[RECORDS FOR THE TASK]

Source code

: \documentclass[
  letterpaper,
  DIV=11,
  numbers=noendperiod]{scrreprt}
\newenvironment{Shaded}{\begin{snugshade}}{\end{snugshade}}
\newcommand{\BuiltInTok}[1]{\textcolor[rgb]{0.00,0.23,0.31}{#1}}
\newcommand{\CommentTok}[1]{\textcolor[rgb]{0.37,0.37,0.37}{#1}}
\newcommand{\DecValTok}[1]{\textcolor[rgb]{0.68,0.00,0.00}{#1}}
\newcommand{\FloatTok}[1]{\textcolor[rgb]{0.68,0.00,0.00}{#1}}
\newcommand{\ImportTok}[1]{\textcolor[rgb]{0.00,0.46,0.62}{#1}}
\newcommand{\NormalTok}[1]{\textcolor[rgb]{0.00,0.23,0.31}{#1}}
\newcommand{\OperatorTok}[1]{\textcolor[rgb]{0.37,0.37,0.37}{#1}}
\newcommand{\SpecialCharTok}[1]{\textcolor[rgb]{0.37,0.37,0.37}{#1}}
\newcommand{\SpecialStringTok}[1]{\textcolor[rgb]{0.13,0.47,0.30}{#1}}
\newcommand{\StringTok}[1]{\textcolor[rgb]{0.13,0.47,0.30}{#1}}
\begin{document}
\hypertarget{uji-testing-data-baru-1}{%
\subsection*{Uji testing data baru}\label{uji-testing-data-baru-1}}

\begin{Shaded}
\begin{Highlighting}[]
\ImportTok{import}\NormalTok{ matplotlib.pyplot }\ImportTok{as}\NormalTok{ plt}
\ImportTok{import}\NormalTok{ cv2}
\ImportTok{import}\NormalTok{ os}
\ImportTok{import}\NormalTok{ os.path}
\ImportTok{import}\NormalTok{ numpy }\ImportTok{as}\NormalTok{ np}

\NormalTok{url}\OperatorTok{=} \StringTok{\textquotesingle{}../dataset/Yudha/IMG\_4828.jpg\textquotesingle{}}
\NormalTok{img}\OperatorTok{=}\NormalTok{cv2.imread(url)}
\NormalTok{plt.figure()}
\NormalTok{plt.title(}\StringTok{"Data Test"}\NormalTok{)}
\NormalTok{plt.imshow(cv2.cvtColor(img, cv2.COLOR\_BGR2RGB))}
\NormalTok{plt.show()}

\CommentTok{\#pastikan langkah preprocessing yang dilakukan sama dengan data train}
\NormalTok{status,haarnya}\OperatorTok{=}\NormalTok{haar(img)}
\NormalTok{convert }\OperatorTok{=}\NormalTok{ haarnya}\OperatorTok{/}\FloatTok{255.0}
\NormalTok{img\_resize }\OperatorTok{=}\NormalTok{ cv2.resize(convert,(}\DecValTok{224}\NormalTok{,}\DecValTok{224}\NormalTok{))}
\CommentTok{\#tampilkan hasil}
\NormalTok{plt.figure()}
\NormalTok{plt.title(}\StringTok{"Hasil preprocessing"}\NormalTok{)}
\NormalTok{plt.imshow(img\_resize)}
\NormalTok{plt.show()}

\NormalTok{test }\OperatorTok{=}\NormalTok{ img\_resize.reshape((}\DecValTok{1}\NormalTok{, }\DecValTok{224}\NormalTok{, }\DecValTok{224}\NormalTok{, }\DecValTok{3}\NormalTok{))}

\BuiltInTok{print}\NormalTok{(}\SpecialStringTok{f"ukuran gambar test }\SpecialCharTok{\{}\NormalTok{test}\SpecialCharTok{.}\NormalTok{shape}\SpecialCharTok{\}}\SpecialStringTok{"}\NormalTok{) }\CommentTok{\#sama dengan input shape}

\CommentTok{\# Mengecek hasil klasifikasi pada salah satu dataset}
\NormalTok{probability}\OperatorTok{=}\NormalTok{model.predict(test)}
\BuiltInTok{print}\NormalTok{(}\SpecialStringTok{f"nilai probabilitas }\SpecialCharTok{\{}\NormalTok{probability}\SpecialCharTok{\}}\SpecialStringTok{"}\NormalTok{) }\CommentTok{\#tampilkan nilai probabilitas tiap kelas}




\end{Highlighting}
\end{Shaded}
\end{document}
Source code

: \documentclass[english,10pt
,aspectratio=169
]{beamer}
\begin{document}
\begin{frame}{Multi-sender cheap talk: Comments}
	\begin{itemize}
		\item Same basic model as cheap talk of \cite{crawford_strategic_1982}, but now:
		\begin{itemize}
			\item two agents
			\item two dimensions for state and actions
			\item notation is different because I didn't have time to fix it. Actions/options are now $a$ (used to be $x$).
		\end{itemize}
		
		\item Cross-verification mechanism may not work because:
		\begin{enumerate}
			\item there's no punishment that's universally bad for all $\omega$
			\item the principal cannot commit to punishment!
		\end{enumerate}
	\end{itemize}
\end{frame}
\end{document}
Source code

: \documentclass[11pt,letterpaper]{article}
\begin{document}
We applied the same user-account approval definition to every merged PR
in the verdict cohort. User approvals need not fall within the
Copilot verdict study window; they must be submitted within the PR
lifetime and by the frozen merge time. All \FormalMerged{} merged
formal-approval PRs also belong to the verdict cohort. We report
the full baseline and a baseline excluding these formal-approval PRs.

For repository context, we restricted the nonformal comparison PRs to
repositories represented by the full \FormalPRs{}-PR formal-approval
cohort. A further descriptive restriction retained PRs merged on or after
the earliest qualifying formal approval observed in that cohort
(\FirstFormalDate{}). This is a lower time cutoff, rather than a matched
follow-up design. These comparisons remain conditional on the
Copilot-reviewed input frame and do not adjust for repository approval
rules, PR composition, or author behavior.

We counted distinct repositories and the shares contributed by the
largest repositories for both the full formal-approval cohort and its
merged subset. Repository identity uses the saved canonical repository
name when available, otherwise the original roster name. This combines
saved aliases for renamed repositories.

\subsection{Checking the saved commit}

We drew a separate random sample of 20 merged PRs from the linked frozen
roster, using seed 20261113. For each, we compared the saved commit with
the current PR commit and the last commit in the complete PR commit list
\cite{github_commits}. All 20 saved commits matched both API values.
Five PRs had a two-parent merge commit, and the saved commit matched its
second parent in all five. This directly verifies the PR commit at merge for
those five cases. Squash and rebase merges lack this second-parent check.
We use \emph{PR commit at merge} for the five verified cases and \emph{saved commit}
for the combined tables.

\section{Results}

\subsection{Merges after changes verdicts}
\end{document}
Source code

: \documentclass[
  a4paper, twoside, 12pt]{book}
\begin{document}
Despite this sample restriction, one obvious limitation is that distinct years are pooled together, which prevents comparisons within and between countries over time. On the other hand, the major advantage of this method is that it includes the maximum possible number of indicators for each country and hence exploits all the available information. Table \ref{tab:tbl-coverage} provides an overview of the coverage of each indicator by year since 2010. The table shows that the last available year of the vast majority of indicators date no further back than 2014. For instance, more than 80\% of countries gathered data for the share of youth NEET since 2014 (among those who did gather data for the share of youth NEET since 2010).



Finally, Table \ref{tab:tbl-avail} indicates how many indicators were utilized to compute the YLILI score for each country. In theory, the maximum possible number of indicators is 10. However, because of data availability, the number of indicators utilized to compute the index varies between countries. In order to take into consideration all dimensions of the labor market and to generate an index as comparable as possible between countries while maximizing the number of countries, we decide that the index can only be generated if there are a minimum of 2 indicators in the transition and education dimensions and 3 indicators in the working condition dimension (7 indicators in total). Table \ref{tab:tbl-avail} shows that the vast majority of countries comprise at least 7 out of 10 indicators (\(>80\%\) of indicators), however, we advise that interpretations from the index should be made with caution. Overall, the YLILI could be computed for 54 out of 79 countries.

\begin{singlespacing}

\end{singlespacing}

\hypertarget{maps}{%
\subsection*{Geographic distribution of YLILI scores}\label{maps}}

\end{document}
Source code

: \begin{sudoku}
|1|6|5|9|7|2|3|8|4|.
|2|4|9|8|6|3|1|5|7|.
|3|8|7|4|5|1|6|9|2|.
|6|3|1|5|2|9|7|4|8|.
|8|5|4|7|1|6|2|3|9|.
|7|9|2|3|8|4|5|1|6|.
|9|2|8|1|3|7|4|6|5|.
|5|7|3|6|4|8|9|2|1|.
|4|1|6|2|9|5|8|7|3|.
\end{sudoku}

[/RECORDS FOR THE TASK]

Locate the lines above that contain "second" and copy them.

second parent in all five. This directly verifies the PR commit at merge for
those five cases. Squash and rebase merges lack this second-parent check.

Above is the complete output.